Iterating over all KVs by their insertion order

Question

Iterating over all KVs by their insertion order

amityahav opened this issue a year ago · comments

following this where i explained that there may be alot of random io. i suggest to add another functionality which will iterate over all the kvs in the DB more efficiently.
my proposal is modifying the BTREE implementation of the in-memory index in such a way that all KV pairs will be chained in a doubly linked list. this list will be constructed during insertion time where for a new KV inserted we will link it to the previous insert KV pair. (also handling the cases of overwrites). we will also keep 2 pointers for the head and the tail of the list and by that allow the user to iterate in ascending/descending of insertion order. by doing all of that when iterating the reading from WAL files will be in a more sequential manner which will utilize the kernel's page cache better and also the WAL applicative blockCache.

roseduan · Answer 1 · Tue Aug 22 2023 19:06:37 GMT+0800 (China Standard Time)

We are using the google btree repo, I think it is a little difficult to change the btree code.

The #265 only acquires for iterating all keys, so we just call the Ascend to get all keys directly, it will be efficient since they are all in memory.
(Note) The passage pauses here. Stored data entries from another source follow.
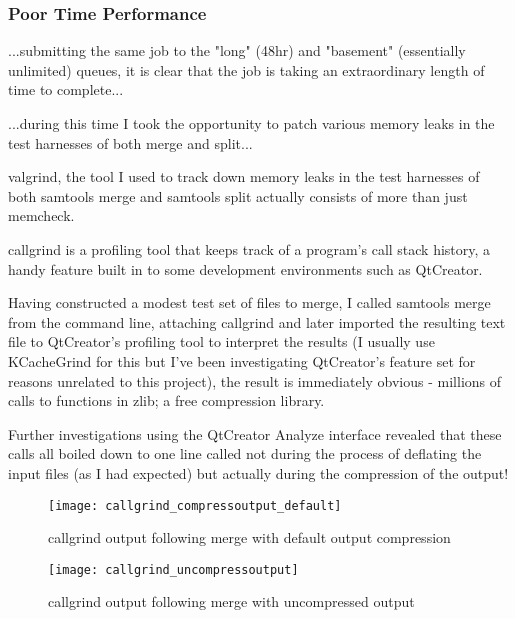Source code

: \subsubsection{Poor Time Performance}
...submitting the same job to the "long" (48hr) and "basement" (essentially
unlimited) queues, it is clear that the job is taking an extraordinary length of
time to complete...

...during this time I took the opportunity to patch various memory leaks in the
test harnesses of both merge and split...

valgrind, the tool I used to track down memory leaks in the test harnesses of
both samtools merge and samtools split actually consists of more than just
memcheck.

callgrind is a profiling tool that keeps track of a program’s call stack
history, a handy feature built in to some development environments such as
QtCreator.

Having constructed a modest test set of files to merge, I called samtools merge
from the command line, attaching callgrind and later imported the resulting
text file to QtCreator’s profiling tool to interpret the results (I usually use
KCacheGrind for this but I’ve been investigating QtCreator’s feature set for
reasons unrelated to this project), the result is immediately obvious -
millions of calls to functions in zlib; a free compression library.

Further investigations using the QtCreator Analyze interface revealed that
these calls all boiled down to one line called not during the process of
deflating the input files (as I had expected) but actually during the
compression of the output!

\begin{figure}[htbp!]
    \centering
    \texttt{[image: callgrind\_compressoutput\_default]}
    \caption[callgrind-default]{callgrind output following merge with default
    output compression}
    \label{fig:callgrind-default}
\end{figure}

\begin{figure}[htbp!]
    \centering
    \texttt{[image: callgrind\_uncompressoutput]}
    \caption[callgrind-uncompressed]{callgrind output following merge with
    uncompressed output}
    \label{fig:callgrind-uncompressed}
\end{figure}

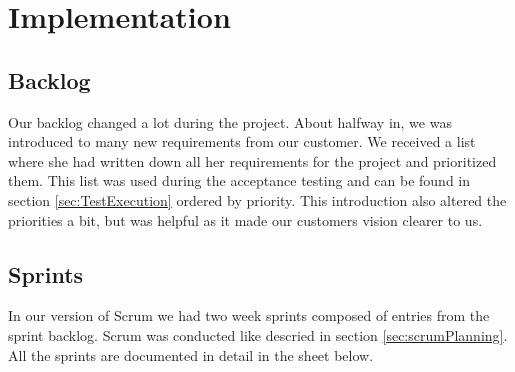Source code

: \section{Implementation}
\thispagestyle{plain}

\subsection{Backlog}

Our backlog changed a lot during the project. About halfway in, we was introduced to many new requirements from our customer. We received a list where she had written down all her requirements for the project and prioritized them. This list was used during the acceptance testing and can be found in section \ref{sec:TestExecution} ordered by priority. This introduction also altered the priorities a bit, but was helpful as it made our customers vision clearer to us.




\subsection{Sprints}

In our version of Scrum we had two week sprints composed of entries from the sprint backlog. Scrum was conducted like descried in section \ref{sec:scrumPlanning}.
All the sprints are documented in detail in the sheet below.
Amit Yahav · Answer 2 · Tue Aug 22 2023 19:56:54 GMT+0800 (China Standard Time)

Currently the Ascend function also invoke reading from WAL from values but if you omit that its indeed fast.
but as for the usecase where u do actually want to iterate over all KV pairs maybe its worth the effort to optimize its performance. it will probably will require an in-house implementation of the BTREE or at least a fork of Google's. Lemme know what u think

roseduan · Answer 3 · Tue Aug 22 2023 20:49:58 GMT+0800 (China Standard Time)

Yes if we want to iterate all k/v pairs in db, it will read WAL to get data.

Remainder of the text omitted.